>>
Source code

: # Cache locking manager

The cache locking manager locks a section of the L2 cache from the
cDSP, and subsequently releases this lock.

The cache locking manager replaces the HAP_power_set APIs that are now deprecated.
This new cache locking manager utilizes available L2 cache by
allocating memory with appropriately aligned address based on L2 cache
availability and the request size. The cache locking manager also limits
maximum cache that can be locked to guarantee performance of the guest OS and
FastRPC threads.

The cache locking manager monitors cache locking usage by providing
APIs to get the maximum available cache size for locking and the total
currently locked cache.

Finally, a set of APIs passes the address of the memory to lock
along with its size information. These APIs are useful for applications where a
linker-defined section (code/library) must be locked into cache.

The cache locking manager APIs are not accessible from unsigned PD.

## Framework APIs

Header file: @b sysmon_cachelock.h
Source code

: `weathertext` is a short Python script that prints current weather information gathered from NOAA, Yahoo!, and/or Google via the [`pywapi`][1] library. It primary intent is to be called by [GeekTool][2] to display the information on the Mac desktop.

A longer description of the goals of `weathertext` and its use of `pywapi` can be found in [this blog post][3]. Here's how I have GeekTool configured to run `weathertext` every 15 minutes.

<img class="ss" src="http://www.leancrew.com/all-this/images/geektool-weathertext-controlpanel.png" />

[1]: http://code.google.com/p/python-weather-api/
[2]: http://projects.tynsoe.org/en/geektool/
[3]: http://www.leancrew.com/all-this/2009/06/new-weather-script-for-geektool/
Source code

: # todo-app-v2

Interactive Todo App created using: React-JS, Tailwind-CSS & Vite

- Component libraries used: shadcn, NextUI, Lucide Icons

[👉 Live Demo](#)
<<
ASSIGNMENT » All of the material needs to be reproduced exactly as it reads.

RESPONSE BOX »
Source code

: # Cache locking manager

The cache locking manager locks a section of the L2 cache from the
cDSP, and subsequently releases this lock.

The cache locking manager replaces the HAP_power_set APIs that are now deprecated.
This new cache locking manager utilizes available L2 cache by
allocating memory with appropriately aligned address based on L2 cache
availability and the request size. The cache locking manager also limits
maximum cache that can be locked to guarantee performance of the guest OS and
FastRPC threads.

The cache locking manager monitors cache locking usage by providing
APIs to get the maximum available cache size for locking and the total
currently locked cache.

Finally, a set of APIs passes the address of the memory to lock
along with its size information. These APIs are useful for applications where a
linker-defined section (code/library) must be locked into cache.

The cache locking manager APIs are not accessible from unsigned PD.

## Framework APIs

Header file: @b sysmon_cachelock.h
Source code

: `weathertext` is a short Python script that prints current weather information gathered from NOAA, Yahoo!, and/or Google via the [`pywapi`][1] library. It primary intent is to be called by [GeekTool][2] to display the information on the Mac desktop.

A longer description of the goals of `weathertext` and its use of `pywapi` can be found in [this blog post][3]. Here's how I have GeekTool configured to run `weathertext` every 15 minutes.

<img class="ss" src="http://www.leancrew.com/all-this/images/geektool-weathertext-controlpanel.png" />

[1]: http://code.google.com/p/python-weather-api/
[2]: http://projects.tynsoe.org/en/geektool/
[3]: http://www.leancrew.com/all-this/2009/06/new-weather-script-for-geektool/
Source code

: # todo-app-v2

Interactive Todo App created using: React-JS, Tailwind-CSS & Vite

- Component libraries used: shadcn, NextUI, Lucide Icons

[👉 Live Demo](#)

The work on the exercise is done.